Das soziale Netz ist für Yulius ein „zweischneidiges Schwert". Einerseits verstärke es homophobe Tendenzen. Twitter sei voll von Hasspredigten und Propaganda. Andererseits sei das Internet ein sicherer „anti-nationaler Raum", in dem sich die Gemeinschaft vernetzen könne. Online-Aktivismus sei unter den Radar der Regierung und konservativen Gruppen gerutscht, schreibt Yulius in einem seiner Blogs. In Klammern fügt er hinzu: „fast immer". Unter dem Vorwand, gegen Kinderprostitution vorzugehen, rechtfertigt die Regierung nun auch den Zugriff auf soziale Medien und übt dabei immer mehr Druck auf multinationalen Unternehmen wie Facebook und Google aus. Im Oktober berichtete die J akarta Post, dass ein schwules Paar verhaftet wurde, nachdem es ein gemeinsames Bild auf Facebook gepostet hatte.

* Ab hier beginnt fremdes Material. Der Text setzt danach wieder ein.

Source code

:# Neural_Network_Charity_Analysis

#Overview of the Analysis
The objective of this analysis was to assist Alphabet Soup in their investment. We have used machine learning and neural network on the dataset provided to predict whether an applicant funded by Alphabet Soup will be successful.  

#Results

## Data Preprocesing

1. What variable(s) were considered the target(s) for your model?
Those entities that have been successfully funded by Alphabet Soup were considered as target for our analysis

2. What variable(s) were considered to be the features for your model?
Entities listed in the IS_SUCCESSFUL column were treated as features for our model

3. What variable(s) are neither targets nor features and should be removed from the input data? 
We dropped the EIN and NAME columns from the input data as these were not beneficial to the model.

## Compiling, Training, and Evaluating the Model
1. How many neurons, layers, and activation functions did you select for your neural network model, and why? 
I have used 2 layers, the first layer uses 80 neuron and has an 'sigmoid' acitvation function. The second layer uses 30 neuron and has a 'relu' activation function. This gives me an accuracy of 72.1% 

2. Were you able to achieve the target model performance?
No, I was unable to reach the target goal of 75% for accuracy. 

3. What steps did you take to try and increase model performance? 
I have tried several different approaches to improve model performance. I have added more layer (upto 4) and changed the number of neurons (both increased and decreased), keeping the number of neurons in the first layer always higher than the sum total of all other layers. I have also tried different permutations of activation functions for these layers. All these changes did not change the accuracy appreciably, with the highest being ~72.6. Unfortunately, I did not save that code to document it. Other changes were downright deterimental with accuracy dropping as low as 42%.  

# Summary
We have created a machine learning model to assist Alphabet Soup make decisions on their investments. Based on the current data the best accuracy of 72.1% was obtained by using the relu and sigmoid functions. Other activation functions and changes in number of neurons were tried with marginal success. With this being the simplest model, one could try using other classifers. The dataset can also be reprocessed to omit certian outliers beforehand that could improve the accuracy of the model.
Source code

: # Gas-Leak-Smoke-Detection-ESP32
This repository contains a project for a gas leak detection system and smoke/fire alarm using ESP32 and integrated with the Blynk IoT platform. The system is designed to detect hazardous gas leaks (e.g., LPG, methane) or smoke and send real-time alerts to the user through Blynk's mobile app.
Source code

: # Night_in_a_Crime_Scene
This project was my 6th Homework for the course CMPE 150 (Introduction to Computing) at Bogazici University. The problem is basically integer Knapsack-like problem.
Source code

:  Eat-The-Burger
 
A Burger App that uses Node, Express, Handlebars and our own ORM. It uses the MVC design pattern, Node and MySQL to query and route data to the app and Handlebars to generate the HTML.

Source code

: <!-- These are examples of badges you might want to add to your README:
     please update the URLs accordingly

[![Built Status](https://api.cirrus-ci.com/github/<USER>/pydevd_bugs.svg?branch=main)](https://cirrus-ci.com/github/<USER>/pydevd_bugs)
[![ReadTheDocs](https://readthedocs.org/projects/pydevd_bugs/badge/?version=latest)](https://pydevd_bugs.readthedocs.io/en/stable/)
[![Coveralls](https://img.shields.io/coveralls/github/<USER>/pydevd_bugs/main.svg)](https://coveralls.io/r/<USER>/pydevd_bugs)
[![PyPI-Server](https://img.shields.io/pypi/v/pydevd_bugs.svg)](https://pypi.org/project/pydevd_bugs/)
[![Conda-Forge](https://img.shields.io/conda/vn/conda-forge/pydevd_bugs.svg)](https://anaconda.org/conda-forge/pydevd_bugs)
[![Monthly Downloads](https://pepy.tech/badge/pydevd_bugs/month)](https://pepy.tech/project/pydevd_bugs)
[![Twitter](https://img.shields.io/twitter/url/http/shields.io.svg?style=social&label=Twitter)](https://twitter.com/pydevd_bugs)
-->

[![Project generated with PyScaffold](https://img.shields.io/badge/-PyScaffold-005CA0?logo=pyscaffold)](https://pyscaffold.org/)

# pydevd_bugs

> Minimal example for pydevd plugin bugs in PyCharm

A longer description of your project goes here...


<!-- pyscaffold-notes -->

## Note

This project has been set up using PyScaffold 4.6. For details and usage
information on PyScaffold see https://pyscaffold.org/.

Im Café im hinduistisch geprägten Ubud wirken die politischen Attacken gegen LGBTI noch fern, nicht aber der soziale Druck. „Die Regierung definiert, was normal ist", sagt April, daraus resultiere die gesellschaftliche Stigmatisierung. Nach einer Studie der Organisation Arus Pelangi hätten 80 Prozent der befragten LGBTI in ihrem Leben psychische Gewalt erfahren, knapp die Hälfte sogar physische. „Man sieht keine LGBTI mehr im öffentlichen Raum", flüstert April. Seit wir über die Rolle der Regierung sprechen, ist seine Stimme leiser geworden. Doch noch mehr als die Repressionen der Regierung fürchtet er die Blicke auf der Straße. Sein Nachbar brüllte ihm hinterher: „Besser du stirbst, wenn du nicht du selbst sein kannst." Dabei war April an dem Tag, an dem das passierte, genau das: er selbst, in der Kleidung einer Frau. Auf die Frage, ob sein Doppelleben nicht anstrengend sei, antwortet er: „Ich kenne es nicht anders." An den Wunsch, einmal seinen Partner heiraten zu können, denkt er nur noch selten. Es ist die resignierte Grundhaltung der LGBTI-Szene, die sich zurückgedrängt fühlt, zurück in das Versteckspiel - offline und seit vergangenem Jahr auch online.